Exercise brief: Report every line in the listing below where the string "most" shows up.

The data:
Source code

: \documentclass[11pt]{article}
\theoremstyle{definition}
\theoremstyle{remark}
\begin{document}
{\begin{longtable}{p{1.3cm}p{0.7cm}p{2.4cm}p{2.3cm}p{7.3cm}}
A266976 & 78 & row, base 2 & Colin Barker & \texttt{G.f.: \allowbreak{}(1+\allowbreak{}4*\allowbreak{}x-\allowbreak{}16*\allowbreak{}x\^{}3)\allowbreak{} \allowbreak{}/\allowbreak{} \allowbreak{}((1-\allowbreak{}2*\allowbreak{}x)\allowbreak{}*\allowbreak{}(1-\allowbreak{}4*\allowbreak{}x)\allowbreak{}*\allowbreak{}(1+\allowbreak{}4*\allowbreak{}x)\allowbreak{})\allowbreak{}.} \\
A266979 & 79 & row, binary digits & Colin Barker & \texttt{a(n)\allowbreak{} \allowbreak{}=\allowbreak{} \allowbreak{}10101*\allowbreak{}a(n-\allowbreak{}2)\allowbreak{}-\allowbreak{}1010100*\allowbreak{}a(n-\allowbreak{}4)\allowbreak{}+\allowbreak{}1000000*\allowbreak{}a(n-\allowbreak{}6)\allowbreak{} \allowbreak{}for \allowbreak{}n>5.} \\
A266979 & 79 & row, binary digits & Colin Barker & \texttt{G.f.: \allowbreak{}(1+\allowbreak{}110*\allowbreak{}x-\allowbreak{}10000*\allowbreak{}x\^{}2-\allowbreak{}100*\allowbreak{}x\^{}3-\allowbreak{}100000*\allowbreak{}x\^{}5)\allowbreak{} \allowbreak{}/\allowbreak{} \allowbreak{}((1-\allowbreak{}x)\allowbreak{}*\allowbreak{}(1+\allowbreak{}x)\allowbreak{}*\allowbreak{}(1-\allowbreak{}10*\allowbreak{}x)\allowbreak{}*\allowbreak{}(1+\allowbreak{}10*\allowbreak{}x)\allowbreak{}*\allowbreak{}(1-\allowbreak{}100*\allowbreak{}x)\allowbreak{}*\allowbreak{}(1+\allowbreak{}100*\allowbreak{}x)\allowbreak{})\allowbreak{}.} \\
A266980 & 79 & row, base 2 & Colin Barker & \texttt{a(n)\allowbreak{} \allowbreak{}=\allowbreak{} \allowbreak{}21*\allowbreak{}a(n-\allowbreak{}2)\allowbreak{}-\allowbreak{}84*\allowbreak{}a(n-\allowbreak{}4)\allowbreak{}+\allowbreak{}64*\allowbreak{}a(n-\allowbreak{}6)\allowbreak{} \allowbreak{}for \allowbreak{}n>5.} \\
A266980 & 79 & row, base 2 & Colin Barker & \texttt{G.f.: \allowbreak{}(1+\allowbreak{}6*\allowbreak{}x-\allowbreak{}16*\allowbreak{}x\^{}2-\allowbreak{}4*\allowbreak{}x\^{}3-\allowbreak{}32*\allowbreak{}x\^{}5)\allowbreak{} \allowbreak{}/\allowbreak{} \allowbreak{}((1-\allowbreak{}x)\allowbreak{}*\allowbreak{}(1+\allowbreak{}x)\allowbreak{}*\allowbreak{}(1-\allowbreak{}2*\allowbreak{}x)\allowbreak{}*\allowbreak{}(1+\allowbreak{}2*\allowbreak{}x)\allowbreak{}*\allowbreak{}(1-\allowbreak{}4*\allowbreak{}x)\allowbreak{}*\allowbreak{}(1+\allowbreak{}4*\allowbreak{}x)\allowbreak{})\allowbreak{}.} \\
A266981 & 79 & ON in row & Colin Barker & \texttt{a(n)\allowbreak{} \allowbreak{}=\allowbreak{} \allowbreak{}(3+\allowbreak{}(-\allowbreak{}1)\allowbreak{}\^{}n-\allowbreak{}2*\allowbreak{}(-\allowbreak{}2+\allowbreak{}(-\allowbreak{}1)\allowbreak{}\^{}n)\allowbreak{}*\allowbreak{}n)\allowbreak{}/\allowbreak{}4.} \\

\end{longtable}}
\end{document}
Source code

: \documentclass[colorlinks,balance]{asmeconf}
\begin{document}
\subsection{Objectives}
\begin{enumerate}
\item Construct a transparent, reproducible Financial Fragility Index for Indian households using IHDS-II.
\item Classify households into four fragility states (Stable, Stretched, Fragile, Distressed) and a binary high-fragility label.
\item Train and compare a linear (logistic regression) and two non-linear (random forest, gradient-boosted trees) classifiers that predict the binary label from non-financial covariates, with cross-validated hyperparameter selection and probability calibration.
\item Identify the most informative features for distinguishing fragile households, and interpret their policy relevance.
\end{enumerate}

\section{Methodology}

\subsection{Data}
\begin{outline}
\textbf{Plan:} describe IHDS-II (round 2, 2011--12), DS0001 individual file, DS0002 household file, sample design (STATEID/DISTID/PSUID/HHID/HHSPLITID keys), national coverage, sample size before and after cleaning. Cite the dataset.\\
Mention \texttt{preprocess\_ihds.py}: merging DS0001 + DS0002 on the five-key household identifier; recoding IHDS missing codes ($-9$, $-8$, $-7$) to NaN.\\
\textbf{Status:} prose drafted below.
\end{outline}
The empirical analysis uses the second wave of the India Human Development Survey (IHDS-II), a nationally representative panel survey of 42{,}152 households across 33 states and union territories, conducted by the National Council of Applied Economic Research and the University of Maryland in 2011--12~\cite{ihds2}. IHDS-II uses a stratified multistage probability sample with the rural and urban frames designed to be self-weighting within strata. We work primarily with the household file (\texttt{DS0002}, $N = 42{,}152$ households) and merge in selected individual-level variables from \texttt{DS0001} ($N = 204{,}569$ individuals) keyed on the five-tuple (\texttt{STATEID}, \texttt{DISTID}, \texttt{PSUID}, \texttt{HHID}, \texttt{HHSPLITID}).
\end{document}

...

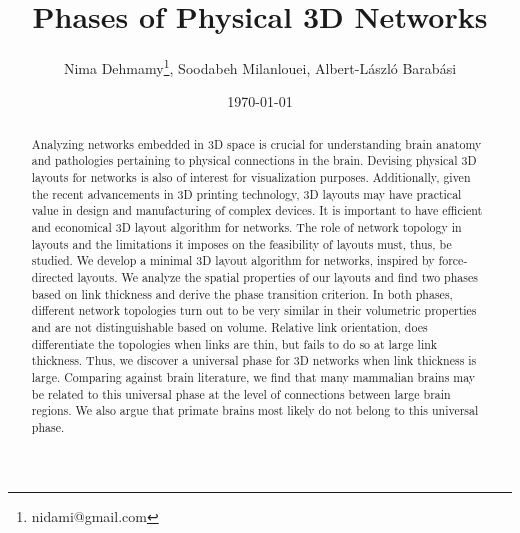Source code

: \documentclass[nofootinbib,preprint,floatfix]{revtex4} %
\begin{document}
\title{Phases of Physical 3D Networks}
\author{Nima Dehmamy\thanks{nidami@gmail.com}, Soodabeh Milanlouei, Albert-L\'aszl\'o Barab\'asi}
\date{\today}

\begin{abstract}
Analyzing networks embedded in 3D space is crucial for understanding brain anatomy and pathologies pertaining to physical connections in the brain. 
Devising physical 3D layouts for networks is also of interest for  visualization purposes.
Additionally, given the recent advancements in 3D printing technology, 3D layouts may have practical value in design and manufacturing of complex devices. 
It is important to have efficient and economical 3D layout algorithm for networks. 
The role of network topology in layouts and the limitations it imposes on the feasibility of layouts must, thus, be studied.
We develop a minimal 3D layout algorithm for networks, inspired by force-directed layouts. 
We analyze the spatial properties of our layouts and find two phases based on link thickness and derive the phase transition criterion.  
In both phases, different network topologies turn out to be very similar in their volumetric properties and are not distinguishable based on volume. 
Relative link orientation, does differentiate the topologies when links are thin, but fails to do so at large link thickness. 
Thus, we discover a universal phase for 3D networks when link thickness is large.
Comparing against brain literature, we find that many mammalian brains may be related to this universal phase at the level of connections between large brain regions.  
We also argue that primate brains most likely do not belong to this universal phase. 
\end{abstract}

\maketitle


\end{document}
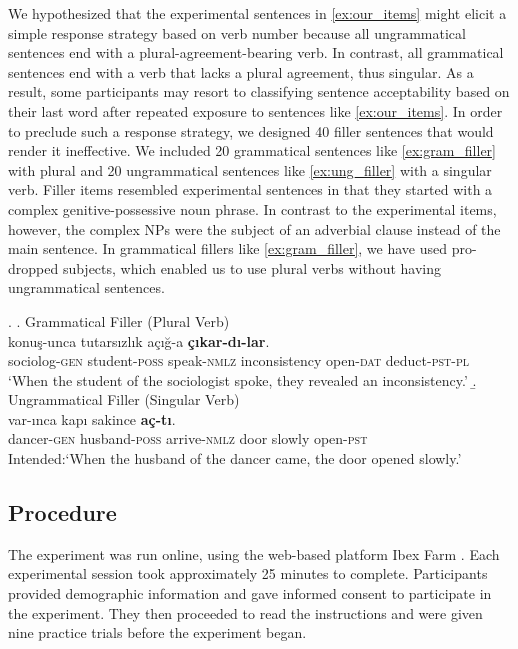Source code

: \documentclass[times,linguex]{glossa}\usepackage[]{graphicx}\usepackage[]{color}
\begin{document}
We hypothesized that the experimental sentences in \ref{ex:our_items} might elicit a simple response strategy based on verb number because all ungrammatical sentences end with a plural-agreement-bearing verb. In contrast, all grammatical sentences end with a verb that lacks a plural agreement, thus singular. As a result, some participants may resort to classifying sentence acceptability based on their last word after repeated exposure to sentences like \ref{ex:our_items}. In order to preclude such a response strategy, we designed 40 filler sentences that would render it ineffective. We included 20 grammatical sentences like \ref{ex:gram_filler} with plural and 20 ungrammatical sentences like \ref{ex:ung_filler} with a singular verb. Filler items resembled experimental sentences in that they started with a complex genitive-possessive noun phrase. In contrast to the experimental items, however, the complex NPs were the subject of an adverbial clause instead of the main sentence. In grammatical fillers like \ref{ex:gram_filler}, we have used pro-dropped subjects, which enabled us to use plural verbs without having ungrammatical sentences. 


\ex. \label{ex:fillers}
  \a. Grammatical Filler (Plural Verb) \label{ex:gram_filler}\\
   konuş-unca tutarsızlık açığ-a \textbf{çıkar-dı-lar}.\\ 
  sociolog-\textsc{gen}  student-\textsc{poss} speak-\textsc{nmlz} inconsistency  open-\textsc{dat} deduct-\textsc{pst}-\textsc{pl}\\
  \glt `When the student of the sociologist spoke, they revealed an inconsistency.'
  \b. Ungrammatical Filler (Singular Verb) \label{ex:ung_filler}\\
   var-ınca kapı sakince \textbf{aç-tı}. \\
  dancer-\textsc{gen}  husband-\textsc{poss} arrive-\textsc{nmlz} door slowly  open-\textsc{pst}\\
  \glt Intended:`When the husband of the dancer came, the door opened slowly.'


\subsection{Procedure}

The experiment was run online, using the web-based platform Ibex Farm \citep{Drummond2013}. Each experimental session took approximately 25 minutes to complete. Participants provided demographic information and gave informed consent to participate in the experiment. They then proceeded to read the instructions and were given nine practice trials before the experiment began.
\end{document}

---

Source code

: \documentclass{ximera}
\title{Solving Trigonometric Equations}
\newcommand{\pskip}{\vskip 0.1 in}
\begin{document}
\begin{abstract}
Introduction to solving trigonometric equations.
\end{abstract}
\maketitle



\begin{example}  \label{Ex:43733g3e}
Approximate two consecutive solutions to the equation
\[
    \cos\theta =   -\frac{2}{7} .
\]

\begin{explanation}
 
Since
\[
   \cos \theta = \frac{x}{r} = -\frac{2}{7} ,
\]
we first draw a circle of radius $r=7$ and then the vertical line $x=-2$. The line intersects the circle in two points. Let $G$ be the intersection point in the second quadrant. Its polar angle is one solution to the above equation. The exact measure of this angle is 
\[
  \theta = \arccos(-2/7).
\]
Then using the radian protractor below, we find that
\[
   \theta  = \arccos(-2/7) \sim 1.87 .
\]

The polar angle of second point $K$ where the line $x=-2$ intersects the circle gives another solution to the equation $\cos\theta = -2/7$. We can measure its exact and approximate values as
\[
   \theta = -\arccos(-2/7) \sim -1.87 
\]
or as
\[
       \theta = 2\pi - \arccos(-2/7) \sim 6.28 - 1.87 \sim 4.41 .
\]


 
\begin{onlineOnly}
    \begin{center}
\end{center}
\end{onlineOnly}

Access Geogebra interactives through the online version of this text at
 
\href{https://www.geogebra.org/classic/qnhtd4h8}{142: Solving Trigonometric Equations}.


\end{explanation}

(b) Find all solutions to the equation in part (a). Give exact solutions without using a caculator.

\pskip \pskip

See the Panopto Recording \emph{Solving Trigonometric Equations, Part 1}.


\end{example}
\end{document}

Exercise result:
\item Identify the most informative features for distinguishing fragile households, and interpret their policy relevance.
We also argue that primate brains most likely do not belong to this universal phase. 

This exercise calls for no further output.